## Problem requirements
In the records, find every line with the word "induced" and copy it out.

(Data extracted from a collection)
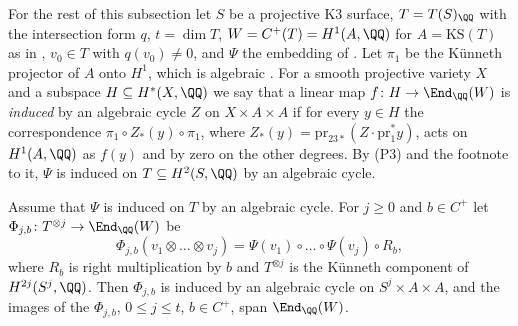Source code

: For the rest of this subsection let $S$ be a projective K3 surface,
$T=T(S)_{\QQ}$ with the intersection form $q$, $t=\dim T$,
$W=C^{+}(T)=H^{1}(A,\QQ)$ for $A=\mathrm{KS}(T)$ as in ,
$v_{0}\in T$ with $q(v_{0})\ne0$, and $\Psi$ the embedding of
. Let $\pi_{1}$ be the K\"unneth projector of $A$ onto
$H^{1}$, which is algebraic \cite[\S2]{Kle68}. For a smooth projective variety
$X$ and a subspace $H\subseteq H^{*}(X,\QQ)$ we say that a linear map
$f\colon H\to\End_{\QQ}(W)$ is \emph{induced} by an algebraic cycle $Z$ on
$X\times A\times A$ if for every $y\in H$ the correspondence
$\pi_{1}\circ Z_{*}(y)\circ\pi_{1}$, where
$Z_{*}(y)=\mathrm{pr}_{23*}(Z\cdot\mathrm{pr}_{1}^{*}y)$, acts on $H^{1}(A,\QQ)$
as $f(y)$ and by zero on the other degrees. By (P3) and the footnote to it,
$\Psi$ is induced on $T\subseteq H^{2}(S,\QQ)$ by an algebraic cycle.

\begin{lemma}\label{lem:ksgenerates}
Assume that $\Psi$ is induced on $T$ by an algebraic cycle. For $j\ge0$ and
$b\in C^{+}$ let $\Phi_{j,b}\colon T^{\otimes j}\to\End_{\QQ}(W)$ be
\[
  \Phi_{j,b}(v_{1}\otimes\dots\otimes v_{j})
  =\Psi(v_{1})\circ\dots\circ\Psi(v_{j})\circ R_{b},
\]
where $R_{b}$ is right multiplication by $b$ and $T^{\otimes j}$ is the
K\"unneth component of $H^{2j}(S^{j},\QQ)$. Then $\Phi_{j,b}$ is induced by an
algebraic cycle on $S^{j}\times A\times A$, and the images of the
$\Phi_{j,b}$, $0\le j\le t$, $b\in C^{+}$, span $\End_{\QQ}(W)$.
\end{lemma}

## Written answer
$f\colon H\to\End_{\QQ}(W)$ is \emph{induced} by an algebraic cycle $Z$ on
$\Psi$ is induced on $T\subseteq H^{2}(S,\QQ)$ by an algebraic cycle.
Assume that $\Psi$ is induced on $T$ by an algebraic cycle. For $j\ge0$ and
K\"unneth component of $H^{2j}(S^{j},\QQ)$. Then $\Phi_{j,b}$ is induced by an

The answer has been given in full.